Among the entries below, the lines from the one with "Verify non-negative integer" up to and including the one with "npm run dev" are to be restated exactly, without pictures.

◇ ◇ ◇ ◇

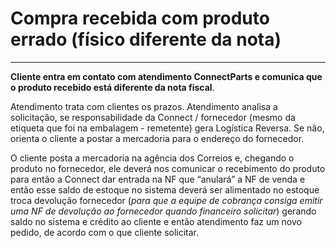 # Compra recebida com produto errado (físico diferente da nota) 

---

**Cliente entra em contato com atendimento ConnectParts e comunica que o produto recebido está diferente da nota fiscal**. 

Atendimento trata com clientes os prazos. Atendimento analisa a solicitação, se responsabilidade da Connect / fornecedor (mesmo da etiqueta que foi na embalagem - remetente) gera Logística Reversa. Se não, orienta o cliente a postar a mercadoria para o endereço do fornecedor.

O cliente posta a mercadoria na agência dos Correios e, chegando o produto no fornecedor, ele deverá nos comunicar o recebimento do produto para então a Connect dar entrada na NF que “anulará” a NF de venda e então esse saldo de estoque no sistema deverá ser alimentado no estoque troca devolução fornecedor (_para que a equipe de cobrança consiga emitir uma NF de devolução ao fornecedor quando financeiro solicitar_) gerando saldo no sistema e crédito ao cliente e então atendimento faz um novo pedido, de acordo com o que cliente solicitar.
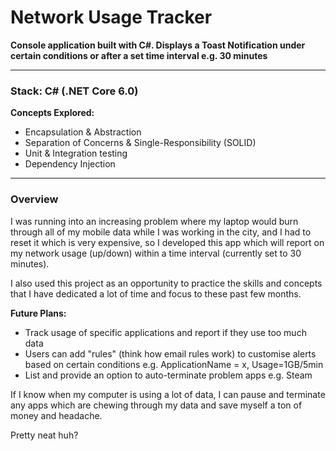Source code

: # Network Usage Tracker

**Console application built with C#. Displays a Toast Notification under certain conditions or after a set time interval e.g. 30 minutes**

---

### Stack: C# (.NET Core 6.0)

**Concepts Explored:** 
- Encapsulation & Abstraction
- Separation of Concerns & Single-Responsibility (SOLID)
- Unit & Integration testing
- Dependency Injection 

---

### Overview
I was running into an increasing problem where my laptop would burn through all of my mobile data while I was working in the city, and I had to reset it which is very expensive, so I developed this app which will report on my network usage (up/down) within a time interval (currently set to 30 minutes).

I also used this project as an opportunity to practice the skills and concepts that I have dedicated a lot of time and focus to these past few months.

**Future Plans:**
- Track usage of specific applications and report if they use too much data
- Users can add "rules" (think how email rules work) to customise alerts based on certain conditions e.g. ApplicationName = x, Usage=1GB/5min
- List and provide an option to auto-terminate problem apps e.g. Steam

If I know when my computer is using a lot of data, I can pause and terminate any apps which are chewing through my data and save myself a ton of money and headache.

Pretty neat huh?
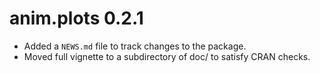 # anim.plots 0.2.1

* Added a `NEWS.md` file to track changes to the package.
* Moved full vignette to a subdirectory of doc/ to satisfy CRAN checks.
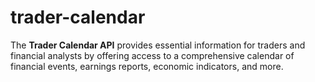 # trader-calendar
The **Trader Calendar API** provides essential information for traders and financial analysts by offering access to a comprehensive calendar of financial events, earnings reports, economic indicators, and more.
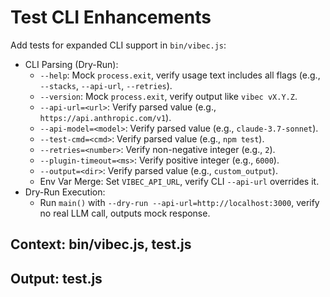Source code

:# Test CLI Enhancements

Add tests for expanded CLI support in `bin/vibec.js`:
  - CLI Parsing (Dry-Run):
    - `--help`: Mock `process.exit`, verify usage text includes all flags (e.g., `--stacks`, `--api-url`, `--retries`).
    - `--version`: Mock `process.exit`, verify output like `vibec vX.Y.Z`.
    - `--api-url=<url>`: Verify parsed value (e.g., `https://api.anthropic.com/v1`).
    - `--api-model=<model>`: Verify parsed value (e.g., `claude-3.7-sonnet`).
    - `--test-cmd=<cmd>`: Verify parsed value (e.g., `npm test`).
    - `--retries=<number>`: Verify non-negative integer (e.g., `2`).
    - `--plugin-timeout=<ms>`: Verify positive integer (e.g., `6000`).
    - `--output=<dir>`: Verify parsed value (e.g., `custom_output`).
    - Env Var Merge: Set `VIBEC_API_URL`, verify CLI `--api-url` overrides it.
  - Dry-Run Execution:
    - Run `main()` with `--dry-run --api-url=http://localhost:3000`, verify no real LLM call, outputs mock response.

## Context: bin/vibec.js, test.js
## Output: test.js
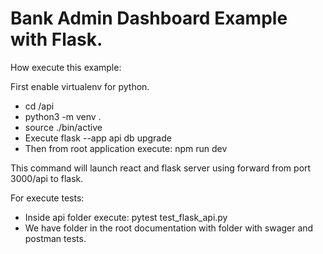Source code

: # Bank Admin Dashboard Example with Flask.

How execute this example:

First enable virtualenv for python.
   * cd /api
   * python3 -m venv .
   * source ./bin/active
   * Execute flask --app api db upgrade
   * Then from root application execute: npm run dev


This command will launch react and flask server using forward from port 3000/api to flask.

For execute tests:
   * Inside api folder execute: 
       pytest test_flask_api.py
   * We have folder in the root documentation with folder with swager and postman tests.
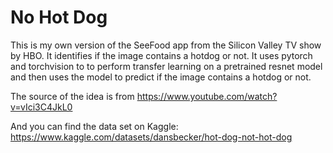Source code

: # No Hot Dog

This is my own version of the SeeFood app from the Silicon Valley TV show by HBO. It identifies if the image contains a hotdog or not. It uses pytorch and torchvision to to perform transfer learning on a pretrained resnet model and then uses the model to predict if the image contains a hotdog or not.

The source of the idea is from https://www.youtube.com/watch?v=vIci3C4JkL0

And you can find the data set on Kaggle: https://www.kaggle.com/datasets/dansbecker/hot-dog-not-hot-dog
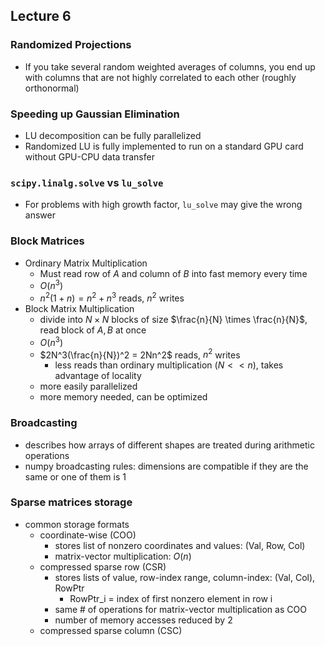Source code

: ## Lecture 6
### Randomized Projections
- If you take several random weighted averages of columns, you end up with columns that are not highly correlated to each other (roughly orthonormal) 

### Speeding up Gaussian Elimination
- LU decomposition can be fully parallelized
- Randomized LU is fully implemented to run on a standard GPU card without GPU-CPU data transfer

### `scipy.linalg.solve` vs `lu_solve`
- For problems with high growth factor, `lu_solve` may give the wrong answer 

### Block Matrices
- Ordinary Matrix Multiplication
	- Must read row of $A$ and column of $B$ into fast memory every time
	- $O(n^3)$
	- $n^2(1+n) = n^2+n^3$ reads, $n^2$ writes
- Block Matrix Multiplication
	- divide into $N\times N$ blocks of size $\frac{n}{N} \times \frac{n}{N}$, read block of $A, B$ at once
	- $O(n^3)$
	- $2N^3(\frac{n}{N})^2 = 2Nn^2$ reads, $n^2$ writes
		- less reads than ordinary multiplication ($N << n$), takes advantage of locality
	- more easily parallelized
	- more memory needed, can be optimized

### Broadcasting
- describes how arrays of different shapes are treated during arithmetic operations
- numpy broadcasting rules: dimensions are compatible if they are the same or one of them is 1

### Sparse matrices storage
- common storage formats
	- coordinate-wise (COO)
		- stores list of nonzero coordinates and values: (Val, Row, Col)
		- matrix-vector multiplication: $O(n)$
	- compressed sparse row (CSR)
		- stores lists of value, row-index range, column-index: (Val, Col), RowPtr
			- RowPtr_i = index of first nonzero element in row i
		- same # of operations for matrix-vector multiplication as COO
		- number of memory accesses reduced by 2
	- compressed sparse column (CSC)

◇ ◇ ◇ ◇

Result of the exercise:
    - `--retries=<number>`: Verify non-negative integer (e.g., `2`).
    - `--plugin-timeout=<ms>`: Verify positive integer (e.g., `6000`).
    - `--output=<dir>`: Verify parsed value (e.g., `custom_output`).
    - Env Var Merge: Set `VIBEC_API_URL`, verify CLI `--api-url` overrides it.
  - Dry-Run Execution:
    - Run `main()` with `--dry-run --api-url=http://localhost:3000`, verify no real LLM call, outputs mock response.

## Context: bin/vibec.js, test.js
## Output: test.js
Source code

: # Bank Admin Dashboard Example with Flask.

How execute this example:

First enable virtualenv for python.
   * cd /api
   * python3 -m venv .
   * source ./bin/active
   * Execute flask --app api db upgrade
   * Then from root application execute: npm run dev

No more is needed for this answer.